» EXERCISE INSTRUCTIONS: Each of the records must appear again, exactly as it was written.

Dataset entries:
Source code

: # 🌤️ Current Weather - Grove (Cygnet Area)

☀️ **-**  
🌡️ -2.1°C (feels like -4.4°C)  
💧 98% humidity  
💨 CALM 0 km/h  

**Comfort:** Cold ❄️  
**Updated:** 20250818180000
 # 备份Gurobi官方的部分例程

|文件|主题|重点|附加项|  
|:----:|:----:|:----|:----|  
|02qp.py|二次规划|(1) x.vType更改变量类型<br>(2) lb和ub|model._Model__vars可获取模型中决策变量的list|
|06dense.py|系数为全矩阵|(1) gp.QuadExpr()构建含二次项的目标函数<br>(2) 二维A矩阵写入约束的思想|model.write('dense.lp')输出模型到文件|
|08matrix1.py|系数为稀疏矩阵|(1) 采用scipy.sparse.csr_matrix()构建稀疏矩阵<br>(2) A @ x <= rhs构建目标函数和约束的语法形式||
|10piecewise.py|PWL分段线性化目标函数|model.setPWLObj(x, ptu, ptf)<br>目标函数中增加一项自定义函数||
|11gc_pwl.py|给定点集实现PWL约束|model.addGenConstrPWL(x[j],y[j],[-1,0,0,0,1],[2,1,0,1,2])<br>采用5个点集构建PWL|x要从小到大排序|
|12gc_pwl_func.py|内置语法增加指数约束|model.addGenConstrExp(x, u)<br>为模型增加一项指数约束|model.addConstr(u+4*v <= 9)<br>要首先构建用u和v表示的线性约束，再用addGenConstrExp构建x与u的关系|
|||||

» ANSWER TO THE EXERCISE:
Source code

: # 🌤️ Current Weather - Grove (Cygnet Area)

☀️ **-**  
🌡️ -2.1°C (feels like -4.4°C)  
💧 98% humidity  
💨 CALM 0 km/h  

**Comfort:** Cold ❄️  
**Updated:** 20250818180000
 # 备份Gurobi官方的部分例程

|文件|主题|重点|附加项|  
|:----:|:----:|:----|:----|  
|02qp.py|二次规划|(1) x.vType更改变量类型<br>(2) lb和ub|model._Model__vars可获取模型中决策变量的list|
|06dense.py|系数为全矩阵|(1) gp.QuadExpr()构建含二次项的目标函数<br>(2) 二维A矩阵写入约束的思想|model.write('dense.lp')输出模型到文件|
|08matrix1.py|系数为稀疏矩阵|(1) 采用scipy.sparse.csr_matrix()构建稀疏矩阵<br>(2) A @ x <= rhs构建目标函数和约束的语法形式||
|10piecewise.py|PWL分段线性化目标函数|model.setPWLObj(x, ptu, ptf)<br>目标函数中增加一项自定义函数||
|11gc_pwl.py|给定点集实现PWL约束|model.addGenConstrPWL(x[j],y[j],[-1,0,0,0,1],[2,1,0,1,2])<br>采用5个点集构建PWL|x要从小到大排序|
|12gc_pwl_func.py|内置语法增加指数约束|model.addGenConstrExp(x, u)<br>为模型增加一项指数约束|model.addConstr(u+4*v <= 9)<br>要首先构建用u和v表示的线性约束，再用addGenConstrExp构建x与u的关系|
|||||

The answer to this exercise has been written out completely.